IV DI PASQUA – Gv 10, 27,30

Una delle frasi che mi rimane scolpita nel cuore è “non siamo soli”, attribuita a Benedetto XVI. C’è qualcuno a cui interessa la nostra vita, il Signore è il mio Pastore, prega l’orante. Paolo direbbe: Chi ci separerà dall’amore di Cristo? Spesso udiamo da persone semplici e con una fede umile e arrendevole: “siamo nelle mani del Signore” e sono mani buone. Anche nella persecuzione? Nelle difficoltà della vita? Nel rumore di tante voci? E quando ci sono pastori che abusano dell’autorità e del potere, disperdono le pecore e le maltrattano? Quando non ci si riferisce a Dio che è il Pastore il rischio è di abusare: “Dio si fa conoscere pienamente nell’uomo Gesù di Nazaret, il salvatore del mondo è l’impotente appeso alla croce, il Signore dell’universo è il servo di tutti, il pastore è l’agnello” (LM).

Le tante voci
L’immagine che esce dalle Scritture incarna il ruolo di colui che si occupa delle pecore: offre la vita, le conosce, instaura una relazione profonda. C’è un aspetto importante, dice l’evangelista Giovanni: le pecore ascoltano la mia voce. C’è un piano uditivo nella sequela, però non tutti lo seguono. “Molte volte preferiamo invece seguire le nostre idee, non ci fidiamo dell’indicazione del Pastore, vogliamo allontanarci dal gregge. Gesù ci avverte però dei pericoli e dei lupi che sono in agguato, ci chiede di rimanere sotto il suo sguardo per il nostro bene, perché solo attraverso un legame sempre più stretto con lui possiamo salvare la nostra vita e attraversare l’inevitabile persecuzione” (GP).
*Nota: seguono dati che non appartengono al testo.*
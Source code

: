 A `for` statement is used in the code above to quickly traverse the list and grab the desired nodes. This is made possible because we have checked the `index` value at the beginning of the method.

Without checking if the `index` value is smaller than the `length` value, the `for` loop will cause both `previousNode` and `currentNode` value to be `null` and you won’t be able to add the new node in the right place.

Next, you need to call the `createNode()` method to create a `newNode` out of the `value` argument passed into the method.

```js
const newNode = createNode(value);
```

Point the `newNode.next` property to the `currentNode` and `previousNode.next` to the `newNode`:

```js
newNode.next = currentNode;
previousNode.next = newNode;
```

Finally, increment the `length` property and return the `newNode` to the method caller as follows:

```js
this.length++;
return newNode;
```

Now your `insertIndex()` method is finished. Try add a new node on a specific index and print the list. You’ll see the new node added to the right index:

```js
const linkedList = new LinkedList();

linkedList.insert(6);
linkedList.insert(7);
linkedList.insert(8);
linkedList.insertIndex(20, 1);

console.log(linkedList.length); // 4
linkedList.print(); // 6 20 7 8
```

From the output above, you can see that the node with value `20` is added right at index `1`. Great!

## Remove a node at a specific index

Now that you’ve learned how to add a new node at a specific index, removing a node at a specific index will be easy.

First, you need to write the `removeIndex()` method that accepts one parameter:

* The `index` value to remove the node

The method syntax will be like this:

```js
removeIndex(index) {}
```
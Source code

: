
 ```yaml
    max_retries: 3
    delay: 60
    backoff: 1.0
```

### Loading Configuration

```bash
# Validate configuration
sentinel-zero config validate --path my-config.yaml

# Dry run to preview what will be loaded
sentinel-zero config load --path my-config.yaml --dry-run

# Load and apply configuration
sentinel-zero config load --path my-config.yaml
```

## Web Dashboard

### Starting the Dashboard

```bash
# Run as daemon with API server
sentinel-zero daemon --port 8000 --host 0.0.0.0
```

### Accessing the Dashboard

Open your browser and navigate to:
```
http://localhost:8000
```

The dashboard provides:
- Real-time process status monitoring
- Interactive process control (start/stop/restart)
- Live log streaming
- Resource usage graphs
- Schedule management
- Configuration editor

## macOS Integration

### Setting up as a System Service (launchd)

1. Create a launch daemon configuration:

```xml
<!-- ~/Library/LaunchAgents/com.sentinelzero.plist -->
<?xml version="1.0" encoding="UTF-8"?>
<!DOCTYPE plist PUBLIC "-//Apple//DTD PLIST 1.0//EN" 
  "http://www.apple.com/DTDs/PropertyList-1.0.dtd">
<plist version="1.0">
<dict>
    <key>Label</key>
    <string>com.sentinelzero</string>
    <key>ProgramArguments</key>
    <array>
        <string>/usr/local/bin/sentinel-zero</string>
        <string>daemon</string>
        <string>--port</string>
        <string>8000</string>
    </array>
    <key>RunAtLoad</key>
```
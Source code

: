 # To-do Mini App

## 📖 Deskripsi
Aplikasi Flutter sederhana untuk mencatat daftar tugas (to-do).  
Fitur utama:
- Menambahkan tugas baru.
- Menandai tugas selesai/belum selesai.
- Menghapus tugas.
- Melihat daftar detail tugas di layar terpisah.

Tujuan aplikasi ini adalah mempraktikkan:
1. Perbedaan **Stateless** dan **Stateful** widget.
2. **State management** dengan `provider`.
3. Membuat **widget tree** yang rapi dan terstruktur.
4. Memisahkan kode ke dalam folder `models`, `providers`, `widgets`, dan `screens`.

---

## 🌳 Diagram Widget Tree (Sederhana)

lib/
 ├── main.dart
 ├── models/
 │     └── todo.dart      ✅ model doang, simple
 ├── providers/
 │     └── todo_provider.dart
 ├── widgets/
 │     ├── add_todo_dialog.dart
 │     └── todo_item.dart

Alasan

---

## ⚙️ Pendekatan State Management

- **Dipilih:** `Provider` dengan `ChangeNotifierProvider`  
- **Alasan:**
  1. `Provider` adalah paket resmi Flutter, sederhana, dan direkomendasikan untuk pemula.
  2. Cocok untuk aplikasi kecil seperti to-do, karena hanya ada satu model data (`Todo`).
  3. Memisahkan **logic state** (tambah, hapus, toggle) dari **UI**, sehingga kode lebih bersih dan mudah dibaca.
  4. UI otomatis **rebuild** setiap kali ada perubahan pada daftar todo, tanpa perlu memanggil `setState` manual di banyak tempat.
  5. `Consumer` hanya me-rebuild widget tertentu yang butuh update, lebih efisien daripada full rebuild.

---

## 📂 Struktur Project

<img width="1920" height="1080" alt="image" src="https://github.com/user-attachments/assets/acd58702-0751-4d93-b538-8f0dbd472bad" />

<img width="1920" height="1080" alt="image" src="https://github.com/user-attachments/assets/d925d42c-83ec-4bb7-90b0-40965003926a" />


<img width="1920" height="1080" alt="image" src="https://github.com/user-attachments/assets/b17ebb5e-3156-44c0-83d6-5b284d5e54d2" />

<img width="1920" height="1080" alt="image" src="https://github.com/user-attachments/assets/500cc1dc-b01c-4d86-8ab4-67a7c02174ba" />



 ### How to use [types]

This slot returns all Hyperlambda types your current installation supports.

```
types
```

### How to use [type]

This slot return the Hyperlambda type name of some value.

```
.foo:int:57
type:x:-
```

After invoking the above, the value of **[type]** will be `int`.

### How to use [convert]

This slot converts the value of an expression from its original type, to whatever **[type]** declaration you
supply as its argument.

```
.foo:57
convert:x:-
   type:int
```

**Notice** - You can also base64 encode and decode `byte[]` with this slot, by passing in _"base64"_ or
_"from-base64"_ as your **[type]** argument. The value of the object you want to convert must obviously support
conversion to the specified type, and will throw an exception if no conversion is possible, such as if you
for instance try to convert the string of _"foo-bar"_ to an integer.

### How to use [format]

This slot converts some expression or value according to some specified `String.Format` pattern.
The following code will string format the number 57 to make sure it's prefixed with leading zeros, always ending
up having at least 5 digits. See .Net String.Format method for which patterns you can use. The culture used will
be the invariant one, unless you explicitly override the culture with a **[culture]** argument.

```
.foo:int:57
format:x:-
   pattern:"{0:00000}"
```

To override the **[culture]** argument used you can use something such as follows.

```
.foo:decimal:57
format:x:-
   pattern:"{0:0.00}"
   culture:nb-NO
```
Il gregge e la pecorella smarrita
“C’è un rapporto stretto tra il Pastore e le pecore, un rapporto descritto attraverso l’immagine della familiarità con la sua voce. Quando infatti conosciamo bene qualcuno, siamo capaci di riconoscerne la voce anche a distanza, senza vedere la persona direttamente o quando è confusa tra altre voci. Così dovrebbe diventare il nostro rapporto con Gesù: crescendo nella familiarità con lui, saremo capaci di riconoscere la sua voce anche quando non è così evidente o quando altre voci cercano di coprirla” (GP). Tra il pastore e le pecore si instaura un rapporto profondo, intenso, un legame: le mie pecore .., una appartenenza, perché il Pastore dona la vita, non di dominio, ma di servizio, Egli è di modello del gregge. Il vero pastore protegge, ha cura; al contrario, il mercenario le rapisce, si defila e nel pericolo scappa. Chi disperde le pecore sono i lupi, i mercenari, coloro che abusano dell’autorità, non sono interessati alla salvezza delle pecore.
Il Pastore e l’Agnello
“L’immagine del pastore è sicuramente una delle più antiche rappresentazioni di Gesù, molto presente nelle catacombe e sui sarcofagi del III sec. d.C., per esempio nelle catacombe di Priscilla a Roma. Il pastore appare con una pecorella sulle spalle, nella quale ciascuno può vedere se stesso: siamo noi quella pecorella smarrita che Gesù prende sulle sue spalle” (GP). C’è una relazione profonda tra le due immagini, il Pastore e l’Agnello, si integrano e si interscambiano: vulnerabilità e cura, mitezza e guida. Anche il Pastore è vulnerabile, chi governa è consapevole della fragilità: “La proclamazione che Gesù è pastore in quanto agnello dice esattamente questo. Lui, il Signore, il più grande, si è posto coscientemente e liberamente come lo schiavo e il più piccolo, vincendo in se stesso la logica che porta a spadroneggiare e ad abusare” (LM).

Nelle mani di Dio
Il Risorto è Pastore e Agnello al tempo stesso, è Pastore perché Agnello, ovvero, è Colui che guida i credenti alla vita piena grazie alla sua passione, morte e resurrezione. Nessuno le strapperà dalla mia mano, dice Gesù, simbolo della potenza divina, di sicurezza e di custodia.

L’immagine pasquale del Pastore buono e bello che offre la vita, ha che fare con la verità di del Risorto. Preghiamo il Signore che doni pastori secondo il suo cuore, e ci rimetta sulle sue strade perchè possiamo ascoltare la sua voce e seguirlo, per divenire, un solo gregge e un solo Pastore.